*** Records provided Section Begins ***
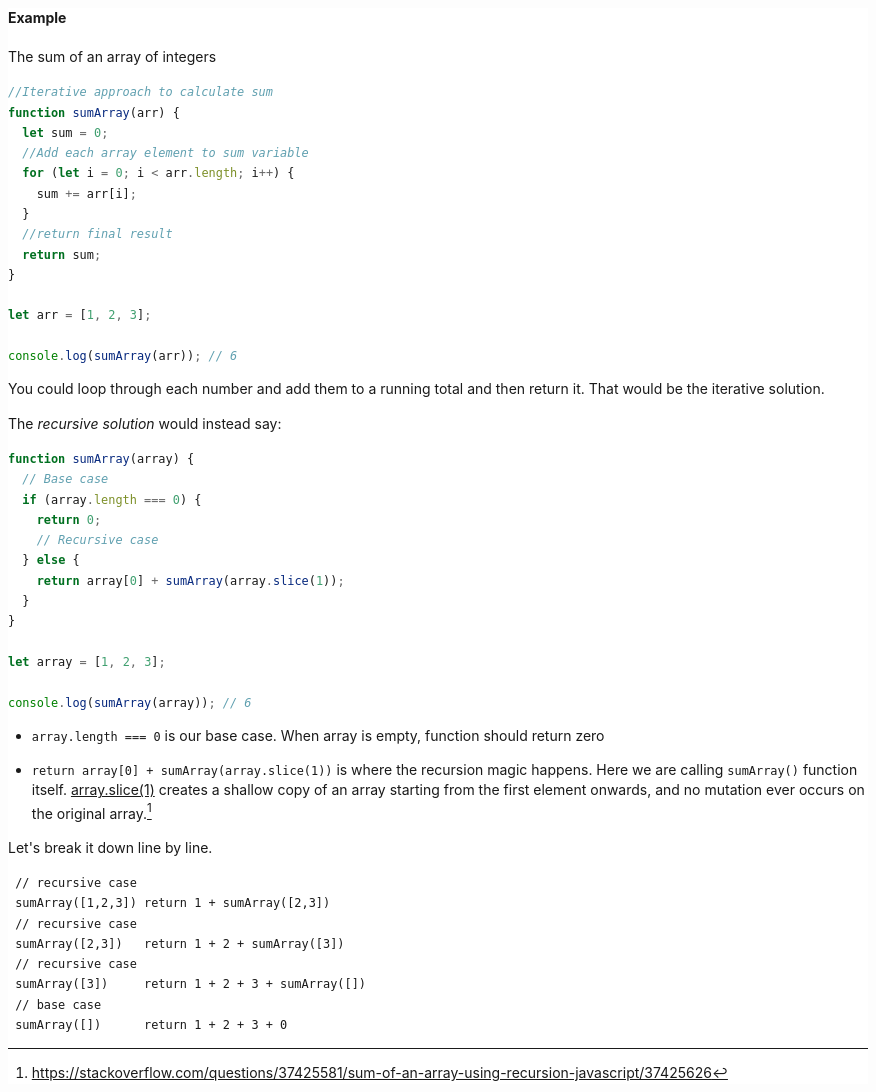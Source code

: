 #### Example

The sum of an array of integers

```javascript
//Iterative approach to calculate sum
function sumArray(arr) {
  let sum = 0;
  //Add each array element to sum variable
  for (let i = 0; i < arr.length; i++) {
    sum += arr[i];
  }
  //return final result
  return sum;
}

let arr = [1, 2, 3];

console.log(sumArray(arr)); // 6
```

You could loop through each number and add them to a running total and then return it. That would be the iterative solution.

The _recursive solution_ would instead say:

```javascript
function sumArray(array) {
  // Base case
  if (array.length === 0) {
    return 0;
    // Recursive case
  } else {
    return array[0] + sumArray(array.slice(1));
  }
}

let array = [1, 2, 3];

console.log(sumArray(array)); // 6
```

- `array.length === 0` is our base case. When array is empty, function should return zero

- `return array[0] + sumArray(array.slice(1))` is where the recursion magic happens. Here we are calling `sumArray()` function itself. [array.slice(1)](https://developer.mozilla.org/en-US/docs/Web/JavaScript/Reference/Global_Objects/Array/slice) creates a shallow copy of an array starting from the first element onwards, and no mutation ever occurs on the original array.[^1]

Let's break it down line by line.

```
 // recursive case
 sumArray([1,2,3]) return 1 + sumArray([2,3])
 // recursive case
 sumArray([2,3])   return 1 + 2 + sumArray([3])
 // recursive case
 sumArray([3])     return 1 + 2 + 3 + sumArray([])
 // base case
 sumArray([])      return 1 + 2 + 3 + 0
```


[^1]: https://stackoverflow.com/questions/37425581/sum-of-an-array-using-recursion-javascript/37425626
*** Records provided Section Ends ***
Wherever a picture appears, omit it; copy the rest of the data exactly.

Source code

: #### Example

The sum of an array of integers

```javascript
//Iterative approach to calculate sum
function sumArray(arr) {
  let sum = 0;
  //Add each array element to sum variable
  for (let i = 0; i < arr.length; i++) {
    sum += arr[i];
  }
  //return final result
  return sum;
}

let arr = [1, 2, 3];

console.log(sumArray(arr)); // 6
```

You could loop through each number and add them to a running total and then return it. That would be the iterative solution.

The _recursive solution_ would instead say:

```javascript
function sumArray(array) {
  // Base case
  if (array.length === 0) {
    return 0;
    // Recursive case
  } else {
    return array[0] + sumArray(array.slice(1));
  }
}

let array = [1, 2, 3];

console.log(sumArray(array)); // 6
```

- `array.length === 0` is our base case. When array is empty, function should return zero

- `return array[0] + sumArray(array.slice(1))` is where the recursion magic happens. Here we are calling `sumArray()` function itself. [array.slice(1)](https://developer.mozilla.org/en-US/docs/Web/JavaScript/Reference/Global_Objects/Array/slice) creates a shallow copy of an array starting from the first element onwards, and no mutation ever occurs on the original array.[^1]

Let's break it down line by line.

```
 // recursive case
 sumArray([1,2,3]) return 1 + sumArray([2,3])
 // recursive case
 sumArray([2,3])   return 1 + 2 + sumArray([3])
 // recursive case
 sumArray([3])     return 1 + 2 + 3 + sumArray([])
 // base case
 sumArray([])      return 1 + 2 + 3 + 0
```


[^1]: https://stackoverflow.com/questions/37425581/sum-of-an-array-using-recursion-javascript/37425626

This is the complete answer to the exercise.